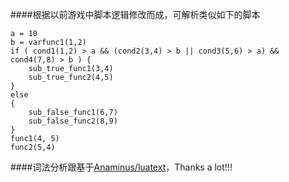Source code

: ####根据以前游戏中脚本逻辑修改而成，可解析类似如下的脚本

```
a = 10
b = varfunc1(1,2)
if ( cond1(1,2) > a && (cond2(3,4) > b || cond3(5,6) > a) && cond4(7,8) > b ) {
	sub_true_func1(3,4)
	sub_true_func2(4,5)
}
else
{
	sub_false_func1(6,7)
	sub_false_func2(8,9)
}
func1(4, 5)
func2(5,4)
```


####词法分析跟基于[Anaminus/luatext](https://github.com/Anaminus/luatext)，Thanks a lot!!!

====================

EXERCISE DESCRIPTION:
Restate the data above word for word, so that the only difference is the missing pictures.

EXERCISE OUTPUT:
Source code

: ####根据以前游戏中脚本逻辑修改而成，可解析类似如下的脚本

```
a = 10
b = varfunc1(1,2)
if ( cond1(1,2) > a && (cond2(3,4) > b || cond3(5,6) > a) && cond4(7,8) > b ) {
	sub_true_func1(3,4)
	sub_true_func2(4,5)
}
else
{
	sub_false_func1(6,7)
	sub_false_func2(8,9)
}
func1(4, 5)
func2(5,4)
```


####词法分析跟基于[Anaminus/luatext](https://github.com/Anaminus/luatext)，Thanks a lot!!!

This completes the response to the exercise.